_Task description:_ Among the lines below, keep only those from the one containing "本章将讨论这两种条件期望的定义、性质、直觉与应用。" through the one containing "回忆离散随机变量 $Y$ 的期望", and reproduce them exactly.
══ Extracted data ══
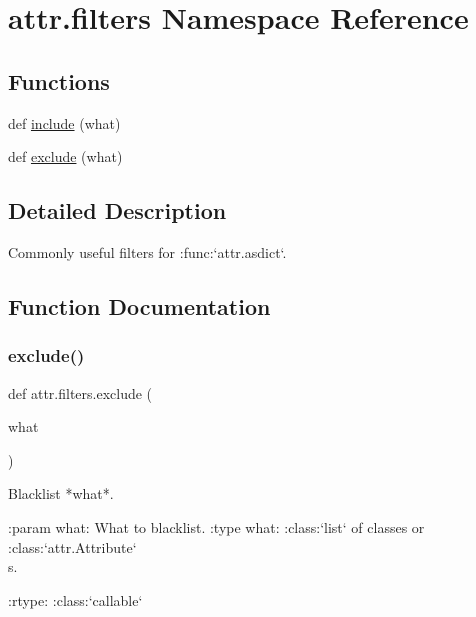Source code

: \hypertarget{namespaceattr_1_1filters}{}\section{attr.\+filters Namespace Reference}
\label{namespaceattr_1_1filters}
\subsection*{Functions}
\begin{DoxyCompactItemize}
\item 
def \hyperlink{namespaceattr_1_1filters_a7a5b29aa035bff272b0da3974d12fa9f}{include} (what)
\item 
def \hyperlink{namespaceattr_1_1filters_aa29ccc775c8e224f455682a080465aa1}{exclude} (what)
\end{DoxyCompactItemize}


\subsection{Detailed Description}
\begin{DoxyVerb}Commonly useful filters for :func:`attr.asdict`.
\end{DoxyVerb}
 

\subsection{Function Documentation}
\mbox{\label{namespaceattr_1_1filters_aa29ccc775c8e224f455682a080465aa1}} 
\subsubsection{\texorpdfstring{exclude()}{exclude()}}
{\footnotesize\ttfamily def attr.\+filters.\+exclude (\begin{DoxyParamCaption}\item[{}]{what }\end{DoxyParamCaption})}

\begin{DoxyVerb}Blacklist *what*.

:param what: What to blacklist.
:type what: :class:`list` of classes or :class:`attr.Attribute`\\ s.

:rtype: :class:`callable`
\end{DoxyVerb}
 \mbox{\label{namespaceattr_1_1filters_a7a5b29aa035bff272b0da3974d12fa9f}} 
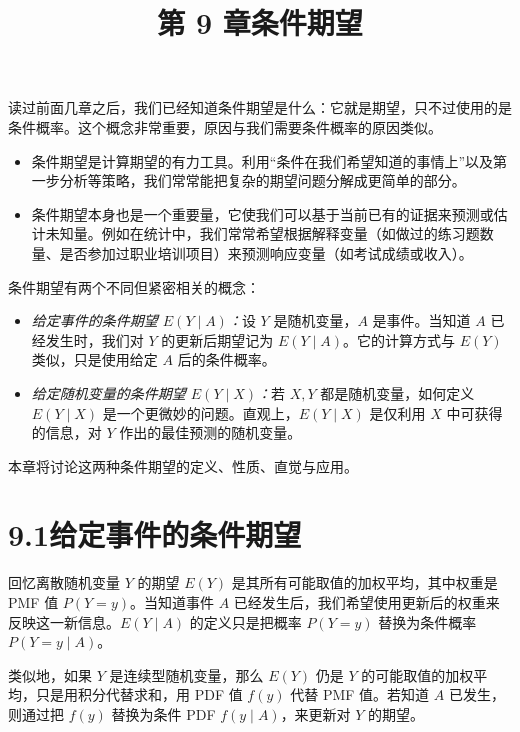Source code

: \documentclass[UTF8,12pt,a4paper,fontset=fandol]{ctexart}
\title{第 9 章\quad 条件期望}
\author{}
\date{}
\begin{document}
\maketitle

读过前面几章之后，我们已经知道条件期望是什么：它就是期望，只不过使用的是条件概率。这个概念非常重要，原因与我们需要条件概率的原因类似。

\begin{itemize}
  \item 条件期望是计算期望的有力工具。利用“条件在我们希望知道的事情上”以及第一步分析等策略，我们常常能把复杂的期望问题分解成更简单的部分。

  \item 条件期望本身也是一个重要量，它使我们可以基于当前已有的证据来预测或估计未知量。例如在统计中，我们常常希望根据解释变量（如做过的练习题数量、是否参加过职业培训项目）来预测响应变量（如考试成绩或收入）。
\end{itemize}

条件期望有两个不同但紧密相关的概念：

\begin{itemize}
  \item \textit{给定事件的条件期望 $E(Y\mid A)$：}设 $Y$ 是随机变量，$A$ 是事件。当知道 $A$ 已经发生时，我们对 $Y$ 的更新后期望记为 $E(Y\mid A)$。它的计算方式与 $E(Y)$ 类似，只是使用给定 $A$ 后的条件概率。

  \item \textit{给定随机变量的条件期望 $E(Y\mid X)$：}若 $X,Y$ 都是随机变量，如何定义 $E(Y\mid X)$ 是一个更微妙的问题。直观上，$E(Y\mid X)$ 是仅利用 $X$ 中可获得的信息，对 $Y$ 作出的最佳预测的随机变量。
\end{itemize}

本章将讨论这两种条件期望的定义、性质、直觉与应用。

\section*{9.1\quad 给定事件的条件期望}

回忆离散随机变量 $Y$ 的期望 $E(Y)$ 是其所有可能取值的加权平均，其中权重是 PMF 值 $P(Y=y)$。当知道事件 $A$ 已经发生后，我们希望使用更新后的权重来反映这一新信息。$E(Y\mid A)$ 的定义只是把概率 $P(Y=y)$ 替换为条件概率 $P(Y=y\mid A)$。

类似地，如果 $Y$ 是连续型随机变量，那么 $E(Y)$ 仍是 $Y$ 的可能取值的加权平均，只是用积分代替求和，用 PDF 值 $f(y)$ 代替 PMF 值。若知道 $A$ 已发生，则通过把 $f(y)$ 替换为条件 PDF $f(y\mid A)$，来更新对 $Y$ 的期望。
\end{document}
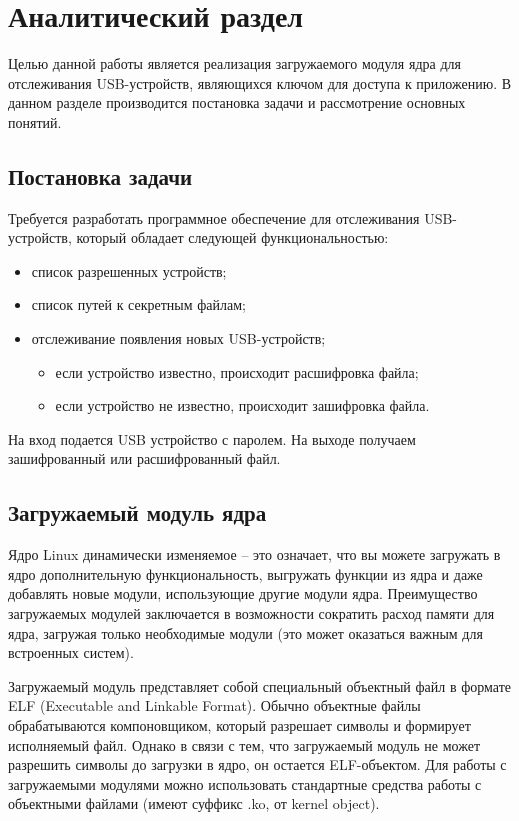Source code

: \chapter{\textbf{Аналитический раздел}}
\hfill

Целью данной работы является реализация загружаемого модуля ядра для отслеживания USB­-устройств, являющихся ключом для доступа к приложению. В данном разделе производится постановка задачи и рассмотрение основных понятий. 

\section{\textbf{Постановка задачи}}

Требуется разработать программное обеспечение для отслеживания USB­-устройств, который обладает следующей функциональностью:
\begin{itemize}
\item список разрешенных устройств;
\item список путей к секретным файлам;
\item отслеживание появления новых USB­-устройств;
\begin{itemize}
\item если устройство известно, происходит расшифровка файла;
\item если устройство не известно, происходит зашифровка файла. 
\end{itemize}
\end{itemize}

На вход подается USB устройство с паролем. На выходе получаем зашифрованный или расшифрованный файл.

\section{\textbf{Загружаемый модуль ядра}}

Ядро Linux динамически изменяемое -- это означает, что вы можете загружать в ядро дополнительную функциональность, выгружать функции из ядра и даже добавлять новые модули, использующие другие модули ядра. Преимущество загружаемых модулей заключается в возможности сократить расход памяти для ядра, загружая только необходимые модули (это может оказаться важным для встроенных систем).

Загружаемый модуль представляет собой специальный объектный файл в формате ELF (Executable and Linkable Format). Обычно объектные файлы обрабатываются компоновщиком, который разрешает символы и формирует исполняемый файл. Однако в связи с тем, что загружаемый модуль не может разрешить символы до загрузки в ядро, он остается ELF-объектом. Для работы с загружаемыми модулями можно использовать стандартные средства работы с объектными файлами (имеют суффикс .ko, от kernel object). \cite{kernelmodules}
═══
_Response to this exercise:_
本章将讨论这两种条件期望的定义、性质、直觉与应用。

\section*{9.1\quad 给定事件的条件期望}

回忆离散随机变量 $Y$ 的期望 $E(Y)$ 是其所有可能取值的加权平均，其中权重是 PMF 值 $P(Y=y)$。当知道事件 $A$ 已经发生后，我们希望使用更新后的权重来反映这一新信息。$E(Y\mid A)$ 的定义只是把概率 $P(Y=y)$ 替换为条件概率 $P(Y=y\mid A)$。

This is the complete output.